Times Observer photos by Brian Ferry
A day at the beach
Seventh-graders from Eisenhower Middle High School (above) from left, Alyssa Melice, Emily Rutsky, and Emily Bailey, bury Jocelyn Courtney in the sand at Chapman State Park. Below, (from left) Emily Satterfield and Lauren Honhart put the finishing touches on their Sandman entry in the sand castle building contest.
Among the morning's activities were geocaching, a scavenger hunt, and a stream survey.
"Some of them didn't know what geocaching was," Chapman's Environmental Education Specialist Jen Moore said. "We introduced them to that."
The students learned about global positioning system (GPS) devices and used them to find three hidden caches in the park.
The scavenger hunt featured less technology. "We went in the woods and tried to find what was on the list," Serena Haight said. The list included flying things, things of certain sizes and shapes, and others.
In the stream, students checked on the state of the water, taking its temperature and pH, and looking for macroinvertebrates - crayfish and insect larvae, for the most part - and other creatures including salamanders.
After a hot dog lunch, students went to the beach.
They had 20 minutes to create sand castles, with a catch. The sand creations had to represent something related to the park. Eligible subjects were reptiles and amphibians, fish, the lake, forest habitat, and anything else the kids could justify. Moore joined the teachers in evaluating the creations.
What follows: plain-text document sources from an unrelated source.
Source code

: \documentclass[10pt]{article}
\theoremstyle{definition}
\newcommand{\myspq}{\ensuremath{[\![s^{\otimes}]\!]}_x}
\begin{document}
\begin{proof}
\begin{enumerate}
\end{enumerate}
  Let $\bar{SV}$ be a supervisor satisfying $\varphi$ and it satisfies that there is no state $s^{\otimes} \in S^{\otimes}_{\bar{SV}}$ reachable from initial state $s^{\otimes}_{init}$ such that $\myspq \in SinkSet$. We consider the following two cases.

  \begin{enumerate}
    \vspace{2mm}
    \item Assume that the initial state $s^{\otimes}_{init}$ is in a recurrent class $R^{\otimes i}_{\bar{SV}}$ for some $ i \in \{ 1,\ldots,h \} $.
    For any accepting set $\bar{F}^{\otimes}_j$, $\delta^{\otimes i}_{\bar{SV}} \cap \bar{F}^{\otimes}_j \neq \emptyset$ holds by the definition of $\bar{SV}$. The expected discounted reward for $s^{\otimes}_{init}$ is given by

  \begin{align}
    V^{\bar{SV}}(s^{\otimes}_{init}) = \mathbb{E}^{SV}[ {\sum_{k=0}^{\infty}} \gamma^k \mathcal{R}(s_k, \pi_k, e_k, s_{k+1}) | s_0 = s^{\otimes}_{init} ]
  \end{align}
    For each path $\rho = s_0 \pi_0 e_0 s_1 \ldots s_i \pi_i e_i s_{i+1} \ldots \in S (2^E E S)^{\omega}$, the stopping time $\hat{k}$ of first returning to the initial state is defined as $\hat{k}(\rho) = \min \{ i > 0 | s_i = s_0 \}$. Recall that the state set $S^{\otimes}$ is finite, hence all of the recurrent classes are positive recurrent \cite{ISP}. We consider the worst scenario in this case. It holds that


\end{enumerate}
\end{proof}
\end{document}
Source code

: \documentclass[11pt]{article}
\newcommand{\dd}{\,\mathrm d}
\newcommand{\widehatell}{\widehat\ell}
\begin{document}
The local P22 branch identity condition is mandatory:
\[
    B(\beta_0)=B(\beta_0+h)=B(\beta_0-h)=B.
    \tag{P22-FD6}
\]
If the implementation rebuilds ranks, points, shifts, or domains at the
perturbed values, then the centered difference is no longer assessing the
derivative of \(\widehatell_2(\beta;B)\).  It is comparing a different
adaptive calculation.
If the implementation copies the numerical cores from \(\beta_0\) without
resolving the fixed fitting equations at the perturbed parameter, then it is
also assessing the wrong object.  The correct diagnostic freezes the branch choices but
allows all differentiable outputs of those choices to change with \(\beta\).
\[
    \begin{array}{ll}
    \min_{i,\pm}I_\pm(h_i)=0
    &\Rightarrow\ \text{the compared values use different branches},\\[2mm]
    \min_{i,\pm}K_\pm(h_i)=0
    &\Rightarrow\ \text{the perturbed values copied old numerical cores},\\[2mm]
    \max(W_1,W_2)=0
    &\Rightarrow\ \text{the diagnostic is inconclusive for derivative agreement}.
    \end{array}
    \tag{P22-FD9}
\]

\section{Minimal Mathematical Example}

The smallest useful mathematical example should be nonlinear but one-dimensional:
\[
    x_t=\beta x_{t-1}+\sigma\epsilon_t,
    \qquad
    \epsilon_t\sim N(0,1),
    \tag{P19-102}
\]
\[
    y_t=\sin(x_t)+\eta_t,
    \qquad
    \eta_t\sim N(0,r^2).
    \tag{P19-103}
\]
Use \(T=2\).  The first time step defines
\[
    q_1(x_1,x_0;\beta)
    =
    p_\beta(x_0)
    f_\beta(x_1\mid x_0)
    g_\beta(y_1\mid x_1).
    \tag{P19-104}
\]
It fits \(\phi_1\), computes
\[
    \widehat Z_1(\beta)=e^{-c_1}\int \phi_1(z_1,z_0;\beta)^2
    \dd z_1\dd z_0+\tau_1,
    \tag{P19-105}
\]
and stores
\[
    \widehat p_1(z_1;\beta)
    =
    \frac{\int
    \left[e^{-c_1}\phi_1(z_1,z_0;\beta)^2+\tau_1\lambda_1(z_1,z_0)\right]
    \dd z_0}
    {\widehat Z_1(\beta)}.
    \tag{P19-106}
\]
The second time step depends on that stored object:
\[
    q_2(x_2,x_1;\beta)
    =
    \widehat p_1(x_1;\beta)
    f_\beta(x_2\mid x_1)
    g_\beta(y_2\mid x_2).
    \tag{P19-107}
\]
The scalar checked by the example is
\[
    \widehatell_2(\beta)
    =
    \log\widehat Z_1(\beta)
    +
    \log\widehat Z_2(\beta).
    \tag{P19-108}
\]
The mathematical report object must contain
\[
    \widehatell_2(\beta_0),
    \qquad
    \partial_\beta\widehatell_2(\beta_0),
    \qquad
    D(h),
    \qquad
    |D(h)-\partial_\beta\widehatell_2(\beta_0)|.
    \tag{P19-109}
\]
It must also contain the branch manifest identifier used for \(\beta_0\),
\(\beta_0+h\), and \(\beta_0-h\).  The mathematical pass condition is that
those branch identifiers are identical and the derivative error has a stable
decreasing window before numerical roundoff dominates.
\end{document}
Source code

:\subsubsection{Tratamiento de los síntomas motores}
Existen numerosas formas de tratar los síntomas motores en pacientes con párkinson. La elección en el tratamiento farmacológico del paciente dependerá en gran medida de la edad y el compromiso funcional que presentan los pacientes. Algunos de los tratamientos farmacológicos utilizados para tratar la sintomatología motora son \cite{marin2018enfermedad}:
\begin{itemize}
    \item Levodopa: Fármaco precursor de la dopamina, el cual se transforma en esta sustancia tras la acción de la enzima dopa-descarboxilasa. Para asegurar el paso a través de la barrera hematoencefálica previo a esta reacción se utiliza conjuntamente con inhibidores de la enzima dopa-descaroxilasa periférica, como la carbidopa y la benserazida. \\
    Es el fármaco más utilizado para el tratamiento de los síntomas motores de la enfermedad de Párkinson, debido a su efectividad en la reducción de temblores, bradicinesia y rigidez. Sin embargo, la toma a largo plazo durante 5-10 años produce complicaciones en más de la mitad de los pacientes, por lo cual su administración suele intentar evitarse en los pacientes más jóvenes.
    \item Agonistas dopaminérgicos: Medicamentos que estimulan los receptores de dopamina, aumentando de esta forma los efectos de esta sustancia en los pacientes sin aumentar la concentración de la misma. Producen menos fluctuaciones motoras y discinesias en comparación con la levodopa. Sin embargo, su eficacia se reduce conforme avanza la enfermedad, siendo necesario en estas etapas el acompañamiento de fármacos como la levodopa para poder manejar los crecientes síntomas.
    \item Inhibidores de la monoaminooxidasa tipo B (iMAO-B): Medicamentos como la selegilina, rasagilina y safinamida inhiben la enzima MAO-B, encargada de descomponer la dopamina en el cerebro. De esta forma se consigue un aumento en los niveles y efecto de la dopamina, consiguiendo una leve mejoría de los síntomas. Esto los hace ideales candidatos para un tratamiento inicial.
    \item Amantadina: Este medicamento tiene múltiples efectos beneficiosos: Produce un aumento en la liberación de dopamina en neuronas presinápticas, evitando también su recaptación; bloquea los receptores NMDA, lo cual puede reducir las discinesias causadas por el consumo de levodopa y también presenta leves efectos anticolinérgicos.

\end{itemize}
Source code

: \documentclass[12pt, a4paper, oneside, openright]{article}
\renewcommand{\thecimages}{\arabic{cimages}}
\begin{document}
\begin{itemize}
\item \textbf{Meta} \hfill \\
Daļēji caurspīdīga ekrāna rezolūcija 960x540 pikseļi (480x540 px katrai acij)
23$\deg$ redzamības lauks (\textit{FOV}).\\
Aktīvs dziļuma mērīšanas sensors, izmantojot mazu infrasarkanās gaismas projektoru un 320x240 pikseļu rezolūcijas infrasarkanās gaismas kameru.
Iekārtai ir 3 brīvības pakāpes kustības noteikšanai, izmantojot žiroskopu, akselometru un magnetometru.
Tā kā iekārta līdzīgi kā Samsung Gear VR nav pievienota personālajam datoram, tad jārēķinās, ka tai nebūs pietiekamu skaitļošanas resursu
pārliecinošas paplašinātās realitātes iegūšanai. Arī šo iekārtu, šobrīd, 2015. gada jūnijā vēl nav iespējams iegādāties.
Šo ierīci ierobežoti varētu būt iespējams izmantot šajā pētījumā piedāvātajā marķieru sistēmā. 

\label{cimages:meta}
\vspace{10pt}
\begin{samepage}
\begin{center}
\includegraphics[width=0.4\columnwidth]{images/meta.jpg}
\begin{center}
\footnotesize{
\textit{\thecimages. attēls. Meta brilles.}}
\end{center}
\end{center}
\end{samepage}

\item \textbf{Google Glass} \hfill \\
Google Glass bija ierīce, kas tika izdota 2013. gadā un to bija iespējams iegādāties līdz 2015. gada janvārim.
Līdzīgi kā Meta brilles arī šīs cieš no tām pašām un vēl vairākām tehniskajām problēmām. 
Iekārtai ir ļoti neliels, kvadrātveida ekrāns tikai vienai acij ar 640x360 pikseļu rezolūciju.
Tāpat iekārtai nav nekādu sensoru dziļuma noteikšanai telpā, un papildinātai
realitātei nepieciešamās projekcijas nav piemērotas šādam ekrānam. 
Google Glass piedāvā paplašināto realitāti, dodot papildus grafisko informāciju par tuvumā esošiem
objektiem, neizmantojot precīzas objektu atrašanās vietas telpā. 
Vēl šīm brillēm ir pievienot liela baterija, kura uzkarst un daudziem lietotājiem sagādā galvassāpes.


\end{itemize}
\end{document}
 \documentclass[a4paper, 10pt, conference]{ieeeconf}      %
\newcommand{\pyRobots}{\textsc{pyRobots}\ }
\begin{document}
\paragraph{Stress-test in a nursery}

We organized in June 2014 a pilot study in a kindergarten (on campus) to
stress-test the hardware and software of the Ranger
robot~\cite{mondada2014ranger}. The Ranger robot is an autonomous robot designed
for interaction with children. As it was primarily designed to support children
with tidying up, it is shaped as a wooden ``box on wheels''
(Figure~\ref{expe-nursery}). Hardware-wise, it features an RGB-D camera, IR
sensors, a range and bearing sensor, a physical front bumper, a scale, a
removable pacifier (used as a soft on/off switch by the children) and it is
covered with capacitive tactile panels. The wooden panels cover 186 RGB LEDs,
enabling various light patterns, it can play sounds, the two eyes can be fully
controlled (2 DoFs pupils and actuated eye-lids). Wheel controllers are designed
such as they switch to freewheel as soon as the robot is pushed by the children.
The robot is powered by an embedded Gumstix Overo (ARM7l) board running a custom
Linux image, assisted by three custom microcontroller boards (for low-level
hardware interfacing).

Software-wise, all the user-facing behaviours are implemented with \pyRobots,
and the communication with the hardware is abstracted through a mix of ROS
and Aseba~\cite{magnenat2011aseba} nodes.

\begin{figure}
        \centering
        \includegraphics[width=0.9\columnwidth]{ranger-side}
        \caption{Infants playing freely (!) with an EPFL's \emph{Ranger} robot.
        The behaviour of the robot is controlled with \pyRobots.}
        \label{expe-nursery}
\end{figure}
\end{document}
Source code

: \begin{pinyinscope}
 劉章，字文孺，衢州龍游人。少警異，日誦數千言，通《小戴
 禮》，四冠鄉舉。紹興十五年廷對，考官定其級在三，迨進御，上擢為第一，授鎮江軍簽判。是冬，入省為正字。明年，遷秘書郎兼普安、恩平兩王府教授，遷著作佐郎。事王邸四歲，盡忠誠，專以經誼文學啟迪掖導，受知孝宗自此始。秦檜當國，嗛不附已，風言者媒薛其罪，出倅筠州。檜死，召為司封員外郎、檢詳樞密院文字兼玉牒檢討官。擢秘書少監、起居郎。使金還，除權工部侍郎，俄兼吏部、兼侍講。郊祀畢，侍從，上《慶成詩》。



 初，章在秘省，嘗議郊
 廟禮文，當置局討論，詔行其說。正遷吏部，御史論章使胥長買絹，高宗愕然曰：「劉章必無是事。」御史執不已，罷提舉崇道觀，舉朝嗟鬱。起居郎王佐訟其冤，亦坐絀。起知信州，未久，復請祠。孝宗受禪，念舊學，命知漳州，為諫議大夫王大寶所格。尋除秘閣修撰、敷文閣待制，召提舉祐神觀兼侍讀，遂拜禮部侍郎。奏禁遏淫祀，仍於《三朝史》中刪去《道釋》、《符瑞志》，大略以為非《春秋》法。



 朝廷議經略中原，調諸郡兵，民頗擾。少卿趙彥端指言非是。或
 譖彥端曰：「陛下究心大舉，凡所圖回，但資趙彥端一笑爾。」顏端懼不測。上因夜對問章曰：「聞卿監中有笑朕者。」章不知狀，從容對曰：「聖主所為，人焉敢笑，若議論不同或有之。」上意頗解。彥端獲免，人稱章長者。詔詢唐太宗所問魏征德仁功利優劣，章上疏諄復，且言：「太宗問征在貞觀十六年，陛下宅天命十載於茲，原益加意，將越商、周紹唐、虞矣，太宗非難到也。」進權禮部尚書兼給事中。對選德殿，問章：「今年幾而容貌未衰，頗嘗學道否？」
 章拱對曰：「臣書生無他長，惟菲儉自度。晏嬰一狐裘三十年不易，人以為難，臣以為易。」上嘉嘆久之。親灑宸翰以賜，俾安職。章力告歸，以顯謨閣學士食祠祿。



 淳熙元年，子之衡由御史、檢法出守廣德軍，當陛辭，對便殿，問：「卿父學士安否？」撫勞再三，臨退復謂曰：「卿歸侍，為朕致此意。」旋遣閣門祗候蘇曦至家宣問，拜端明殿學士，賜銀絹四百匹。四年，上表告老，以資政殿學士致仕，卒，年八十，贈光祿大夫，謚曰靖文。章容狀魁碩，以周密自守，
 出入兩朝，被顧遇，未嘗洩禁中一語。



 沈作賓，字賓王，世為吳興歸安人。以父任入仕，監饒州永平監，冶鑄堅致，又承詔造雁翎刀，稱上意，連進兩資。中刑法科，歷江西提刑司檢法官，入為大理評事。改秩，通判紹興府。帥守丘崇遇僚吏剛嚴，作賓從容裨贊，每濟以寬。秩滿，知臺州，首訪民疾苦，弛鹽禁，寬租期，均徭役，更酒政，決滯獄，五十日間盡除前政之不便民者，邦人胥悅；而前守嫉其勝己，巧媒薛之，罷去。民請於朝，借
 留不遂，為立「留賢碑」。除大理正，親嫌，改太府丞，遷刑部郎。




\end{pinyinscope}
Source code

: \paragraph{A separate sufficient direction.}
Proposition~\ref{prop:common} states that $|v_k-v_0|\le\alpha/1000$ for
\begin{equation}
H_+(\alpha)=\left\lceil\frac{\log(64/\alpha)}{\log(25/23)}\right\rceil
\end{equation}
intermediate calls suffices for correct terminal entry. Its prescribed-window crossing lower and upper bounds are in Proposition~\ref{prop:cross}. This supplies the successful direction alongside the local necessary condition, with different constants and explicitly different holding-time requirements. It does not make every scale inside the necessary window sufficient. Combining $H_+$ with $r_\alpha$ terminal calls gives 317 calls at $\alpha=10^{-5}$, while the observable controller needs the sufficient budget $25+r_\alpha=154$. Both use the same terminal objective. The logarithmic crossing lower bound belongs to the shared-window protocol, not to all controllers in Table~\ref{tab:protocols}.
There were turtles, a salamander, lakes with islands, a sandman, and even a buried person - who got out of his sandy prison before the judging after taking sand in the face once too many times.
Other teams buried team members separate from the castle-building event. "It's kinda fun to just lay here," Jocelyn Courtney said. "It's warm."
It wasn't all fun. During her burial, Courtney ended up with sand on her face. "It was very painful because they had to pour (lake) water on me to get it off," she said. "It went up my nose."
"I'm such a good friend," Emily Rutsky said.
During and after the construction, most of the students spent some time in the water.
Travis Wilcox was in for about 10 minutes. "I was first one in," he said. "I was hoping to go swimming."
Ten minutes was long enough for him to decide the water wasn't warm enough. "It is freezing," he said. "It was crazy."
Some students left the water and went to the end of the lake to wrap up the day outdoors with some fishing.
After the outing, some of the students may have found a new place to visit during their summer vacations. "A lot of these kids have never been to the park before," Moore said.